YOUR GOAL
How many lines below include the word "DMRs"? State that number and nothing else.

DATA FOR THIS EXERCISE
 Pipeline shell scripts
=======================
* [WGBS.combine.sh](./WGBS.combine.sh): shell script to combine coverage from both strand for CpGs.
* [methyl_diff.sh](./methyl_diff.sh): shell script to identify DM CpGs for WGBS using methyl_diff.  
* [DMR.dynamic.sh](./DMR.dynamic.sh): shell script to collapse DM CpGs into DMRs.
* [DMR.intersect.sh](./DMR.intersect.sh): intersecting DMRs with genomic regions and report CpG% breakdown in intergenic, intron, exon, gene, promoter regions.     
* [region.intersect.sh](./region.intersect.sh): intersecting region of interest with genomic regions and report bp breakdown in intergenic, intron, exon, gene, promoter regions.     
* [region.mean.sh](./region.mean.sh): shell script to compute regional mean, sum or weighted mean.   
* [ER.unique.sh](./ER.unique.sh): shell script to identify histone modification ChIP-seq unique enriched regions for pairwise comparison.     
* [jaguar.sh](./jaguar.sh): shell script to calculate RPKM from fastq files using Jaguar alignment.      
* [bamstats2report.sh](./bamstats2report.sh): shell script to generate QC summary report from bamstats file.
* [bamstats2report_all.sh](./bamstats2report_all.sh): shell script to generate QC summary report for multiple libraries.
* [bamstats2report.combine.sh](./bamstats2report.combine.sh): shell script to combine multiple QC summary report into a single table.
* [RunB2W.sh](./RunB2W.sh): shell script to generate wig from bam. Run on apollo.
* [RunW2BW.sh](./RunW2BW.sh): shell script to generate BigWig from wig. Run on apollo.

TASK ANSWER
2